### Supplied entries

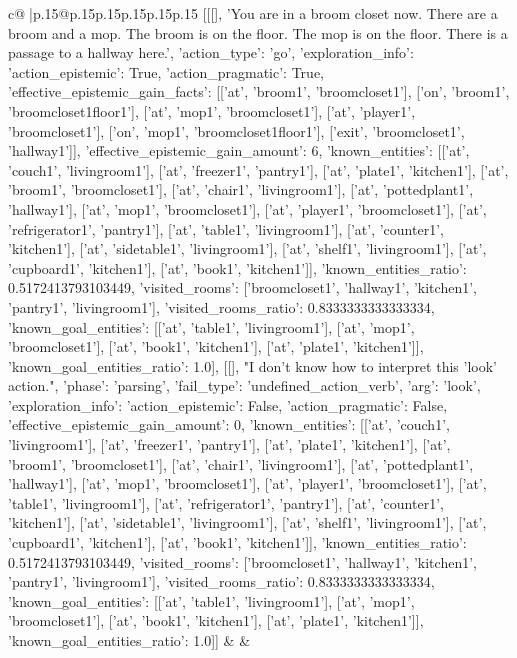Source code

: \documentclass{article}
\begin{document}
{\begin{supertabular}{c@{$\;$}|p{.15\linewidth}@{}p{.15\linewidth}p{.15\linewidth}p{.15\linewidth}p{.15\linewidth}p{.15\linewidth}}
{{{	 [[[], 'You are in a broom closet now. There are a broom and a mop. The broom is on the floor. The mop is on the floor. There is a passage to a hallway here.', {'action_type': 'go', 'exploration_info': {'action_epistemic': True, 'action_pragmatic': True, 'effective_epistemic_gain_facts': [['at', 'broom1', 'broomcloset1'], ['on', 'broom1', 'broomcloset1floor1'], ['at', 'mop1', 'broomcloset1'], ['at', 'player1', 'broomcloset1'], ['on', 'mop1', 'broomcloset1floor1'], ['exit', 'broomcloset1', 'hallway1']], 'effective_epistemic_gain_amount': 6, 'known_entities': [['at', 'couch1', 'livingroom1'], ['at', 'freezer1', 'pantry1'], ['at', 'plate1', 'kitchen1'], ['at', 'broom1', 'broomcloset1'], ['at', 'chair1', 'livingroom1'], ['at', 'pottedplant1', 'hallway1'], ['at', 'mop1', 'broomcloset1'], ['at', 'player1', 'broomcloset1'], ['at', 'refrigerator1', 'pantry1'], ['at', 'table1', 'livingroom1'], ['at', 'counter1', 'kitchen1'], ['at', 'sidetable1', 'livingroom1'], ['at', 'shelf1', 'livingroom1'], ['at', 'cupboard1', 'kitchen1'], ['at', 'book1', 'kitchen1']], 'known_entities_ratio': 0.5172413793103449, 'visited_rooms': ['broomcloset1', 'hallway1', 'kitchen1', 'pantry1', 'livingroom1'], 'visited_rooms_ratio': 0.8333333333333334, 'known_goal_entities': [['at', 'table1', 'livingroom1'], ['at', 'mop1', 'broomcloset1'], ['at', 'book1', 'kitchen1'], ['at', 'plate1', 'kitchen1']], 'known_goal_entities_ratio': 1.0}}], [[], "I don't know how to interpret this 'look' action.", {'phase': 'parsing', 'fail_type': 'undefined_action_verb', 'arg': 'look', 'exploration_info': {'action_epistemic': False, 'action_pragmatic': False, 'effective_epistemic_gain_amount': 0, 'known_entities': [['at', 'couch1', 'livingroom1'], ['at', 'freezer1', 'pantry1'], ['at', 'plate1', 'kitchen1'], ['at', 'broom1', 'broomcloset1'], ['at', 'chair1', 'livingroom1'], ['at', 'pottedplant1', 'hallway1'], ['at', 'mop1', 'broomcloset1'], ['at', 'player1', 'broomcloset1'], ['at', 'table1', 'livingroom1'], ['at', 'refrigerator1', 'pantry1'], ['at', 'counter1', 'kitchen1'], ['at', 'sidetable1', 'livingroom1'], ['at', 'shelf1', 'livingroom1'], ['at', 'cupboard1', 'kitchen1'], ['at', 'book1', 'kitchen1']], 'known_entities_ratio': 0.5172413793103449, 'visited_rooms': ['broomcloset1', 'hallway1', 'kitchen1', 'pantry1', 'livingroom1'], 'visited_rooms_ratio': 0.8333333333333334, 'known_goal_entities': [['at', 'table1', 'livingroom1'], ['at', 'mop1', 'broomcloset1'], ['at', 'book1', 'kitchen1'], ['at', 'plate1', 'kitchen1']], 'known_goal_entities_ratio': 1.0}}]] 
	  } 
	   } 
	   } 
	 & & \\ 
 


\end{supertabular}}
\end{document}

### What this task involves
Copy the entries exactly. No pictures.

### Exercise output
Source code

: \documentclass{article}
\begin{document}
{\begin{supertabular}{c@{$\;$}|p{.15\linewidth}@{}p{.15\linewidth}p{.15\linewidth}p{.15\linewidth}p{.15\linewidth}p{.15\linewidth}}
{{{	 [[[], 'You are in a broom closet now. There are a broom and a mop. The broom is on the floor. The mop is on the floor. There is a passage to a hallway here.', {'action_type': 'go', 'exploration_info': {'action_epistemic': True, 'action_pragmatic': True, 'effective_epistemic_gain_facts': [['at', 'broom1', 'broomcloset1'], ['on', 'broom1', 'broomcloset1floor1'], ['at', 'mop1', 'broomcloset1'], ['at', 'player1', 'broomcloset1'], ['on', 'mop1', 'broomcloset1floor1'], ['exit', 'broomcloset1', 'hallway1']], 'effective_epistemic_gain_amount': 6, 'known_entities': [['at', 'couch1', 'livingroom1'], ['at', 'freezer1', 'pantry1'], ['at', 'plate1', 'kitchen1'], ['at', 'broom1', 'broomcloset1'], ['at', 'chair1', 'livingroom1'], ['at', 'pottedplant1', 'hallway1'], ['at', 'mop1', 'broomcloset1'], ['at', 'player1', 'broomcloset1'], ['at', 'refrigerator1', 'pantry1'], ['at', 'table1', 'livingroom1'], ['at', 'counter1', 'kitchen1'], ['at', 'sidetable1', 'livingroom1'], ['at', 'shelf1', 'livingroom1'], ['at', 'cupboard1', 'kitchen1'], ['at', 'book1', 'kitchen1']], 'known_entities_ratio': 0.5172413793103449, 'visited_rooms': ['broomcloset1', 'hallway1', 'kitchen1', 'pantry1', 'livingroom1'], 'visited_rooms_ratio': 0.8333333333333334, 'known_goal_entities': [['at', 'table1', 'livingroom1'], ['at', 'mop1', 'broomcloset1'], ['at', 'book1', 'kitchen1'], ['at', 'plate1', 'kitchen1']], 'known_goal_entities_ratio': 1.0}}], [[], "I don't know how to interpret this 'look' action.", {'phase': 'parsing', 'fail_type': 'undefined_action_verb', 'arg': 'look', 'exploration_info': {'action_epistemic': False, 'action_pragmatic': False, 'effective_epistemic_gain_amount': 0, 'known_entities': [['at', 'couch1', 'livingroom1'], ['at', 'freezer1', 'pantry1'], ['at', 'plate1', 'kitchen1'], ['at', 'broom1', 'broomcloset1'], ['at', 'chair1', 'livingroom1'], ['at', 'pottedplant1', 'hallway1'], ['at', 'mop1', 'broomcloset1'], ['at', 'player1', 'broomcloset1'], ['at', 'table1', 'livingroom1'], ['at', 'refrigerator1', 'pantry1'], ['at', 'counter1', 'kitchen1'], ['at', 'sidetable1', 'livingroom1'], ['at', 'shelf1', 'livingroom1'], ['at', 'cupboard1', 'kitchen1'], ['at', 'book1', 'kitchen1']], 'known_entities_ratio': 0.5172413793103449, 'visited_rooms': ['broomcloset1', 'hallway1', 'kitchen1', 'pantry1', 'livingroom1'], 'visited_rooms_ratio': 0.8333333333333334, 'known_goal_entities': [['at', 'table1', 'livingroom1'], ['at', 'mop1', 'broomcloset1'], ['at', 'book1', 'kitchen1'], ['at', 'plate1', 'kitchen1']], 'known_goal_entities_ratio': 1.0}}]] 
	  } 
	   } 
	   } 
	 & & \\ 
 


\end{supertabular}}
\end{document}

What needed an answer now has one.